Records contained in a dataset
Segment Open
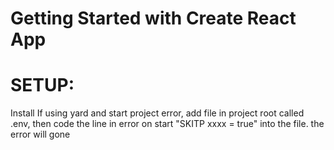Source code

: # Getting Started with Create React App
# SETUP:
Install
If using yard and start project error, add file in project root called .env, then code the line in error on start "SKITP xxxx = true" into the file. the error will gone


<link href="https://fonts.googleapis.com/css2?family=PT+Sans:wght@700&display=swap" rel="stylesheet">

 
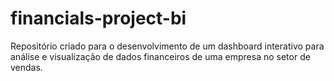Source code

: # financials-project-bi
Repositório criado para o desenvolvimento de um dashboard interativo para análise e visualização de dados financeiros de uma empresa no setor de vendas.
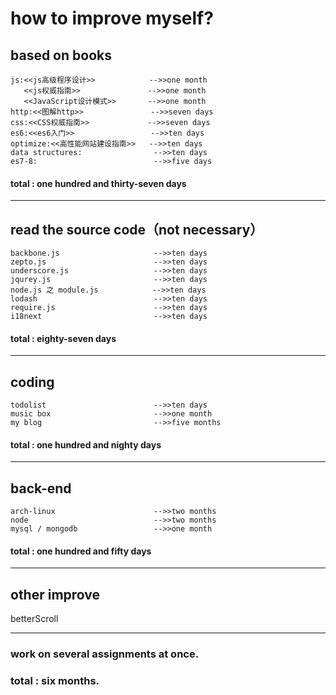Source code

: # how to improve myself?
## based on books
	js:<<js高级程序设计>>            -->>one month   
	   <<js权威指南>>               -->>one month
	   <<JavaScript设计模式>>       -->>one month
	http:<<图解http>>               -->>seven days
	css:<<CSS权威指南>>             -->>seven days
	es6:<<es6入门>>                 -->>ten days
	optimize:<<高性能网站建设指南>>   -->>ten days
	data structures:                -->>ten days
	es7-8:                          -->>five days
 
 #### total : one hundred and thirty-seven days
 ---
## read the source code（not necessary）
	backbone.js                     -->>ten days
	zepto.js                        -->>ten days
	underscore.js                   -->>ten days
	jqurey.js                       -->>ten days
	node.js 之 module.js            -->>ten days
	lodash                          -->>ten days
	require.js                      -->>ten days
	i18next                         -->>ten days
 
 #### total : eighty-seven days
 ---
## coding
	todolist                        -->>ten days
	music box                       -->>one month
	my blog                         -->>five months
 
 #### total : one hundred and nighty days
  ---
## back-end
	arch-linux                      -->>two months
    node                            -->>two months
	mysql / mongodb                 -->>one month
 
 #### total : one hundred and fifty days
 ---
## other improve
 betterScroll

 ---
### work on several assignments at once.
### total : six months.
Segment Closed
Segment Open
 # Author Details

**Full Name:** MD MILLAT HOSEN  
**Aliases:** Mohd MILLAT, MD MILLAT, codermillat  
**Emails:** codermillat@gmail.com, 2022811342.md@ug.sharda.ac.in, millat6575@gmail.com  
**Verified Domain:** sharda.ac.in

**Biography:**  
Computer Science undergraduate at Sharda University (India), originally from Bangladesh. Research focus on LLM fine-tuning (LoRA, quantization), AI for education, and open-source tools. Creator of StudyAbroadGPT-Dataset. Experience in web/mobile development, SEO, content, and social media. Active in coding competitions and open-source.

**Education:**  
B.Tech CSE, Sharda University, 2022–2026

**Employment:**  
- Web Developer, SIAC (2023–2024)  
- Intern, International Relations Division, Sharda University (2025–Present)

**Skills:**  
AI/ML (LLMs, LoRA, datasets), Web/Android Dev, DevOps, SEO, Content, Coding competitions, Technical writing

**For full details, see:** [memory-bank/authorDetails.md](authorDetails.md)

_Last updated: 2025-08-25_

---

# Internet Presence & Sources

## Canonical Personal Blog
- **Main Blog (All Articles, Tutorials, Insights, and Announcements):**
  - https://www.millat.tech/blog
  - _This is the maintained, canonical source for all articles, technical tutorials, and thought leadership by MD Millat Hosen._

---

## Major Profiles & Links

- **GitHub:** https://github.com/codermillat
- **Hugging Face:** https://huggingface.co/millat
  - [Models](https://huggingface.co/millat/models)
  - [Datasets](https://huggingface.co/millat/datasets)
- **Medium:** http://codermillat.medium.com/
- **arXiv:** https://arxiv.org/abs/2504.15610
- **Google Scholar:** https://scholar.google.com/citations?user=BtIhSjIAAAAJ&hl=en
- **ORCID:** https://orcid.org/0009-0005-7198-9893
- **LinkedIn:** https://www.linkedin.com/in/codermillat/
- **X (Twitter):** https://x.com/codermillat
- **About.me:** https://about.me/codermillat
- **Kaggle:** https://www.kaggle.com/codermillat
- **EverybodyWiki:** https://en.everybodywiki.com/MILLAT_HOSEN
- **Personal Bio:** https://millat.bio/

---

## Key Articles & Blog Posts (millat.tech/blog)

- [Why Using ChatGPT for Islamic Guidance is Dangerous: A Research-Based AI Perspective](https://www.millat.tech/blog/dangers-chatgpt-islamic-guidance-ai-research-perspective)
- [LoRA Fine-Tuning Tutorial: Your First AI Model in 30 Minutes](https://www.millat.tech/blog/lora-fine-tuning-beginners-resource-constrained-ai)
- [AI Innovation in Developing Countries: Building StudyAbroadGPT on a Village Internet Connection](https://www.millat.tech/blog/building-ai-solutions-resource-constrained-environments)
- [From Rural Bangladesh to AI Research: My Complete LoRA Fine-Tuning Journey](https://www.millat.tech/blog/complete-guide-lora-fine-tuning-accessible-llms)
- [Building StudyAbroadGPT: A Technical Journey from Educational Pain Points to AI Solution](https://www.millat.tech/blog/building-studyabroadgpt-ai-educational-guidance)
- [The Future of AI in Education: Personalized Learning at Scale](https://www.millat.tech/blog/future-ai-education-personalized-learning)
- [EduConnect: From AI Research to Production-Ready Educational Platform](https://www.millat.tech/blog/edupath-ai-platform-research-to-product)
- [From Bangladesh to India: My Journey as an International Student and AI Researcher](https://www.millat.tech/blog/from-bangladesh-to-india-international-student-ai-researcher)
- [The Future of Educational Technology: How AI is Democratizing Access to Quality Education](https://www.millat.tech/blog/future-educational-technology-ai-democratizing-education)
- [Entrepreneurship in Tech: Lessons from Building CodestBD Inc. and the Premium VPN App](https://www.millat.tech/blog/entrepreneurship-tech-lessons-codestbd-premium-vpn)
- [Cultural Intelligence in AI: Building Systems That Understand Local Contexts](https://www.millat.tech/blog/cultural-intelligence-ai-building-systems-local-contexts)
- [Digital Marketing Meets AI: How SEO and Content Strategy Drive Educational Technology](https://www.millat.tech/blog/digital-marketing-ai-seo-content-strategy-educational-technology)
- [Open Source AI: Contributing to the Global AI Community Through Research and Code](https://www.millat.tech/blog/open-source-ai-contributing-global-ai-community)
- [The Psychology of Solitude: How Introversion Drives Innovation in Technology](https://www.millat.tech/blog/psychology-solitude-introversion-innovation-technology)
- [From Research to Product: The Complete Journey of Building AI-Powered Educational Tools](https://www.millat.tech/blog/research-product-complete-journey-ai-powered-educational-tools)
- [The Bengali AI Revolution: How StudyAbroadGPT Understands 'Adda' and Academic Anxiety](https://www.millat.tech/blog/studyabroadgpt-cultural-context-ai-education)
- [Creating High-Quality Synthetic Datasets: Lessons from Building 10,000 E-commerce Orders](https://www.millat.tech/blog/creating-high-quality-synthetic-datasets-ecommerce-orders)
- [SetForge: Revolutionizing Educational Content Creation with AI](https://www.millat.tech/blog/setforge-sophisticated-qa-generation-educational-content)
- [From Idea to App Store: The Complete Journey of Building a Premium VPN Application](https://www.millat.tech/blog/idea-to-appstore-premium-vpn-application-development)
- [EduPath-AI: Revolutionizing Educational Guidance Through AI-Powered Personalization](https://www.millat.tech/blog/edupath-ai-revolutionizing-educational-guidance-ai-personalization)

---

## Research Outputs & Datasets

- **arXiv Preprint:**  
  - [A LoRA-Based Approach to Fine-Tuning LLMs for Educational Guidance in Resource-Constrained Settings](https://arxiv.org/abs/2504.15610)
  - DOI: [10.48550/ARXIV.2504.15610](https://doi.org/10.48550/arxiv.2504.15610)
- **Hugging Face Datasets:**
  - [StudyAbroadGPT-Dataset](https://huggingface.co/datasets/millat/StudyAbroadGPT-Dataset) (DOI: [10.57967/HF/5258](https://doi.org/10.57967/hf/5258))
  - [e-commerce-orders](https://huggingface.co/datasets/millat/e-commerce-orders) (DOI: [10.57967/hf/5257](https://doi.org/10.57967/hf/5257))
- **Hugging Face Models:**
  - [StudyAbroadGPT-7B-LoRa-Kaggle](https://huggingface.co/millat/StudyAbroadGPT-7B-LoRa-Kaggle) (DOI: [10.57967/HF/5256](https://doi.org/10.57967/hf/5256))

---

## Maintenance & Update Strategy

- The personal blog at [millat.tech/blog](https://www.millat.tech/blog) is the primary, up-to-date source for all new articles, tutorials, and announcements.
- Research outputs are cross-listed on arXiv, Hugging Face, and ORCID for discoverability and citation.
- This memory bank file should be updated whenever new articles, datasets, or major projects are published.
Segment Closed
Try it
Check every line above for the string "Revolutionizing" and copy those that have it.

Solution to this task
- [SetForge: Revolutionizing Educational Content Creation with AI](https://www.millat.tech/blog/setforge-sophisticated-qa-generation-educational-content)
- [EduPath-AI: Revolutionizing Educational Guidance Through AI-Powered Personalization](https://www.millat.tech/blog/edupath-ai-revolutionizing-educational-guidance-ai-personalization)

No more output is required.